Scientific classification
- Kingdom: Plantae
- Clade: Tracheophytes
- Clade: Angiosperms
- Clade: Eudicots
- Order: Caryophyllales
- Family: Cactaceae
- Subfamily: Cactoideae
- Genus: Uebelmannia
- Species: U. gummifera
- Binomial name: Uebelmannia gummifera (Backeb. & Voll) Buining
- Subspecies: Uebelmannia gummifera subsp. gummifera; Uebelmannia gummifera subsp. meninensis (Buining) P.J.Braun & Esteves;
- Synonyms: Parodia gummifera Backeb. & Voll

= Uebelmannia gummifera =

- Authority: (Backeb. & Voll) Buining
- Conservation status: EN
- Synonyms: Parodia gummifera Backeb. & Voll

Species of cactus

Uebelmannia gummifera is a species of plant in the family Cactaceae. It is succulent cactus subshrub endemic to southeastern Brazil. Its natural habitat is dry savanna. It is threatened by habitat loss.

==Description==
Uebelmannia gummifera grows with spherical to slightly elongated bodies that reach heights of up to 10 centimeters and diameters of up to 6 centimeters. In rare cases, short columnar specimens up to 40 centimeters high have been found. There are noticeable mucous ducts under the somewhat rough epidermis. The approximately 32 narrow ribs are initially tuberous. The areoles on it are grayish white. The single, gray central spine is straight and directed slightly downwards. One of the three marginal spines, which are up to 5 millimeters long, is directed slightly downwards.
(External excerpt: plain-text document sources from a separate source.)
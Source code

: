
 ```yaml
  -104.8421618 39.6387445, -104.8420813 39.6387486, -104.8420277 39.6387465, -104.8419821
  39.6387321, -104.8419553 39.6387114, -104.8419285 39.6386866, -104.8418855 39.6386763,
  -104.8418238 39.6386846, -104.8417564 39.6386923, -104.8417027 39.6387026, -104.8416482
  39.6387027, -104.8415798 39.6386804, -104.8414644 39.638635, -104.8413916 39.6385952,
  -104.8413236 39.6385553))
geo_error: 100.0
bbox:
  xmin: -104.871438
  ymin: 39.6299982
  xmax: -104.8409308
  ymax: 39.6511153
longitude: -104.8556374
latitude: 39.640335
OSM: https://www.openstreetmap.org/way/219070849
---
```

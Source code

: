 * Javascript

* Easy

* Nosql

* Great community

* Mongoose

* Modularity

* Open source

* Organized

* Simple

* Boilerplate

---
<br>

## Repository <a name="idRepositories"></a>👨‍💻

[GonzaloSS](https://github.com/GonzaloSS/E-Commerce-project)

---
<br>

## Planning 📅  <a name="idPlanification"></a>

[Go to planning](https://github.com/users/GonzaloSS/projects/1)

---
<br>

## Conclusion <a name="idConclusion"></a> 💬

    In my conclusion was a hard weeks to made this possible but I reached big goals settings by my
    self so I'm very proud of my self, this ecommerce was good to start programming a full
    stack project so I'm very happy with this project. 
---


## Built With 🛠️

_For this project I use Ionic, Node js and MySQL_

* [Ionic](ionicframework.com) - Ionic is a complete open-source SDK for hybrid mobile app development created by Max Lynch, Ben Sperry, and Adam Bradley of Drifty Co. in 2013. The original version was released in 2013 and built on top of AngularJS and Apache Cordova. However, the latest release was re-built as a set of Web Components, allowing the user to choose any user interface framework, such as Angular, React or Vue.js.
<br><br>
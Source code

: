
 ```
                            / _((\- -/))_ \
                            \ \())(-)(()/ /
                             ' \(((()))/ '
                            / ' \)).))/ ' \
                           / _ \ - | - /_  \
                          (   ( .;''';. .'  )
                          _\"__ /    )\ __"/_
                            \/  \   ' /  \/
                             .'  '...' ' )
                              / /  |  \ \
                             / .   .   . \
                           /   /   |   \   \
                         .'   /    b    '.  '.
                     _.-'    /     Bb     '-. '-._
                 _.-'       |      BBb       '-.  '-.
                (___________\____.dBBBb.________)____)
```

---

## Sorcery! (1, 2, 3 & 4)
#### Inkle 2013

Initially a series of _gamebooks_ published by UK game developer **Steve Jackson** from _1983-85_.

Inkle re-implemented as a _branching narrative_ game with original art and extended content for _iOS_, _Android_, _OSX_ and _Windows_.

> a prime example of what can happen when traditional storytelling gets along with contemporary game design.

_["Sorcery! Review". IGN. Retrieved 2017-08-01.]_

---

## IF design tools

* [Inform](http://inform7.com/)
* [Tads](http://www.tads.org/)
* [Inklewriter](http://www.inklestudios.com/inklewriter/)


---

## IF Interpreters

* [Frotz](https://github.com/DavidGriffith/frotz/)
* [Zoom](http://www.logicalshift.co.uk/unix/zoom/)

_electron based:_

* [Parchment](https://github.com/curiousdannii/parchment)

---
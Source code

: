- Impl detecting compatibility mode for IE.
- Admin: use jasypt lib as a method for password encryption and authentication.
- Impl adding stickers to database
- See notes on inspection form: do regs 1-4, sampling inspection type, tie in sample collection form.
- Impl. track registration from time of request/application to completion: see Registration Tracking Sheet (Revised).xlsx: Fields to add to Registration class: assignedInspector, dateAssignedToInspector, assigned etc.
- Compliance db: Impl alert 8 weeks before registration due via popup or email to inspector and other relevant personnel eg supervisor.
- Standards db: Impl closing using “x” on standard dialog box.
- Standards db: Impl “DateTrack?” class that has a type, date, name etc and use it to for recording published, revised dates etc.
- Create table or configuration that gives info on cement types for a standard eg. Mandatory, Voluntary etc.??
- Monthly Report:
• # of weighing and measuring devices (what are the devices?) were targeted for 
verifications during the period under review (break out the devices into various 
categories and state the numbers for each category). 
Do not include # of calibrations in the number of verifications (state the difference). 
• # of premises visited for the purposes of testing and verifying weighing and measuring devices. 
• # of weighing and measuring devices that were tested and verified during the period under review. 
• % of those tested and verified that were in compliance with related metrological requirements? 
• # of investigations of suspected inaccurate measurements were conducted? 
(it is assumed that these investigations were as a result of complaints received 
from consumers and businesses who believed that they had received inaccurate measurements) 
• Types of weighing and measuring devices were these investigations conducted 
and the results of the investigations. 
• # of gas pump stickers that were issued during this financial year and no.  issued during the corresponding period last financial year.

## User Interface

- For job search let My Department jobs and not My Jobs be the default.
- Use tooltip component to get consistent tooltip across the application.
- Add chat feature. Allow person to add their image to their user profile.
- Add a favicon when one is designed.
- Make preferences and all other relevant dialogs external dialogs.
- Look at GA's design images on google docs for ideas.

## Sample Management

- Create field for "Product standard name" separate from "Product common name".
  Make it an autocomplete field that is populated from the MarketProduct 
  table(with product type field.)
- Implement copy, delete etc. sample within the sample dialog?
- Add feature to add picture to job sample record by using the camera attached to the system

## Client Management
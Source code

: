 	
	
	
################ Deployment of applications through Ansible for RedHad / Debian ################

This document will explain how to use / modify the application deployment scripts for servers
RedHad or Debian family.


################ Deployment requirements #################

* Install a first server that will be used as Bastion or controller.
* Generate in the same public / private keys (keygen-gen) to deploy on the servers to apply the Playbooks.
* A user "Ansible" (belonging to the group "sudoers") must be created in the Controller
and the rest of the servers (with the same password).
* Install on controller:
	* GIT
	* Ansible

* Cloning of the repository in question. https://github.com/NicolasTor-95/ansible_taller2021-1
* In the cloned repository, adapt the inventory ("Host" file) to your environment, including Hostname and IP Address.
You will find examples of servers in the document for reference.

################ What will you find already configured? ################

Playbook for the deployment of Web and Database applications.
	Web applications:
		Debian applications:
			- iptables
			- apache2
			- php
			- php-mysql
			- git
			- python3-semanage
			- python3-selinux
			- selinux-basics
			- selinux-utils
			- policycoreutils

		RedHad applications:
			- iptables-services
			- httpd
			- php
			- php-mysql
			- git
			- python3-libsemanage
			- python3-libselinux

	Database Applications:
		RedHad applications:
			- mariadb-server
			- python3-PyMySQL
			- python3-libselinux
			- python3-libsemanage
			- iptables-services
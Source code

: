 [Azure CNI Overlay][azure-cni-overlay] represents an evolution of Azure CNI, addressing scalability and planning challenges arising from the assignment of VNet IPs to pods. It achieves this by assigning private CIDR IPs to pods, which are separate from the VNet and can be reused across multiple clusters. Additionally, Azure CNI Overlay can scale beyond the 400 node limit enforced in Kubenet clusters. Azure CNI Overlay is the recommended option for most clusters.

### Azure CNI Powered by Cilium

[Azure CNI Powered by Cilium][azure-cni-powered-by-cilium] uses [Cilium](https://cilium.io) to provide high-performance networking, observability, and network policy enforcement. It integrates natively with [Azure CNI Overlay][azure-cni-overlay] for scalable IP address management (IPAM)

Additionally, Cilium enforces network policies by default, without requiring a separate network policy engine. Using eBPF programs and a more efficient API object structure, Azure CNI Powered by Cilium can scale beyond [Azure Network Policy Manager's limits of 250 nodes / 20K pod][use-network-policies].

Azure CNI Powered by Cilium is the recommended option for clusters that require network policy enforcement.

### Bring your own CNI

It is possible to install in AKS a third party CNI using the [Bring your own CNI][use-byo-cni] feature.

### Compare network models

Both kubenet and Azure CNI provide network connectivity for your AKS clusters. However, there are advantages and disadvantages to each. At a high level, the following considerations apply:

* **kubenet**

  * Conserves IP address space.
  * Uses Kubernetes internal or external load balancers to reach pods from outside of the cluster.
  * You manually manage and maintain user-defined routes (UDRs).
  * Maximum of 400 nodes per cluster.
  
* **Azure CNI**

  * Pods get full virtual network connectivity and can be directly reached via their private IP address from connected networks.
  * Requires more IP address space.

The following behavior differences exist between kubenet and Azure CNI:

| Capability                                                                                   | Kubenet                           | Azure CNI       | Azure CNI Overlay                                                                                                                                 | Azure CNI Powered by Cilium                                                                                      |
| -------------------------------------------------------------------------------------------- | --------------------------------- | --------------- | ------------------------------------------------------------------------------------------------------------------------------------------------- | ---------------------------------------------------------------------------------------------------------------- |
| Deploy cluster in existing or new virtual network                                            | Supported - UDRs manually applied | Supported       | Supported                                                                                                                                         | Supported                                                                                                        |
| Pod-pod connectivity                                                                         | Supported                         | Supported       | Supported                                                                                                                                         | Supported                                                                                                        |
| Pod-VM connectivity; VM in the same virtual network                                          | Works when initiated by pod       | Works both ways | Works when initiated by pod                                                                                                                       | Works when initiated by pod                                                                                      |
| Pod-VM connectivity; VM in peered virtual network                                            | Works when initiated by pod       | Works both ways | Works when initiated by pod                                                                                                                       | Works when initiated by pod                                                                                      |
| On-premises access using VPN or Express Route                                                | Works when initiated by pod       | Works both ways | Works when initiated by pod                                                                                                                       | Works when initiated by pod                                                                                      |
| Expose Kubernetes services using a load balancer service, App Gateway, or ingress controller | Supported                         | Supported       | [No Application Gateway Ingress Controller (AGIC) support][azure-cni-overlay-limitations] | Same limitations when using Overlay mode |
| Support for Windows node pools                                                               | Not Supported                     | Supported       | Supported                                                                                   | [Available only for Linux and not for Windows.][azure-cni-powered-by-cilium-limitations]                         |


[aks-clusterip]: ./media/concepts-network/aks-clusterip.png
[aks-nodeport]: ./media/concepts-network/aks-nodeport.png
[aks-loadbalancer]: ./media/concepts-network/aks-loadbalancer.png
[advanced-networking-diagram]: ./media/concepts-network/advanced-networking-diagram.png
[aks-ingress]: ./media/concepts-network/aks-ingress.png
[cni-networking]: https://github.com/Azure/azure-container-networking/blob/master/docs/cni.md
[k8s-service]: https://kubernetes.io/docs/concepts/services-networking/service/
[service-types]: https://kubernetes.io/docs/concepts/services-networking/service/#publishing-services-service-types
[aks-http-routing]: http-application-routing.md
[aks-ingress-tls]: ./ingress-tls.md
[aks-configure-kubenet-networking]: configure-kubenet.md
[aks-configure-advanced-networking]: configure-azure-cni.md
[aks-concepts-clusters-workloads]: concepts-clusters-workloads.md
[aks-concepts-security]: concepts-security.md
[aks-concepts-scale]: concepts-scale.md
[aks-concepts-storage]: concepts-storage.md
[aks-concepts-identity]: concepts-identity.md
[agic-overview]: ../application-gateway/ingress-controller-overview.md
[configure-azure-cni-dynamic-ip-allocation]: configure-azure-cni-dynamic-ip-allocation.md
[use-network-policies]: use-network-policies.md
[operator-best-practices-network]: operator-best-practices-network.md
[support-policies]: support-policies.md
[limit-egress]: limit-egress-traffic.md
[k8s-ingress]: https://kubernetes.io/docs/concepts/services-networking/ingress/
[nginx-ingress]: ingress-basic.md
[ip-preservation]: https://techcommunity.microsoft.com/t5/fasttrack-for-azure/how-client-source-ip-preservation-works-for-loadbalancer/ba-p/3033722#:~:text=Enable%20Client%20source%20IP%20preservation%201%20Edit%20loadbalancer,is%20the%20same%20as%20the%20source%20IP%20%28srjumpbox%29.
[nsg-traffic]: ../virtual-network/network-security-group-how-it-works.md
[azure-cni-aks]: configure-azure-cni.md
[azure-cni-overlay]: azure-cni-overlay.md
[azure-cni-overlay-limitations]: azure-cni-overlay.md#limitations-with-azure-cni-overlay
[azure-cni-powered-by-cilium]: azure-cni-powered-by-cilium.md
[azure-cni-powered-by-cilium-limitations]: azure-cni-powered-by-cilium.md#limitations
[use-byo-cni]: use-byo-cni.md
The bright yellow flowers are up to 2 centimeters long and reach a diameter of 1.5 centimeters. The yellowish green fruits are up to 8 millimeters long and have a diameter of up to 6 millimeters.

==Distribution==
Uebelmannia gummifera is widespread in the Brazilian state of Minas Gerais in the Serra de Ambrosia and grows on quartz grit.

==Subspecies==
Two subspecies are accepted:
- Uebelmannia gummifera subsp. gummifera
- Uebelmannia gummifera subsp. meninensis (Buining) P.J.Braun & Esteves

==Taxonomy==
The first description as Parodia gummifera was made in 1949 by Curt Backeberg and Otto Voll. The specific epithet gummifer is derived from the Latin words gumma for 'rubber' and -fer for '-bearing'. In 1967 Albert Frederik Hendrik Buining placed the species in the genus Uebelmannia.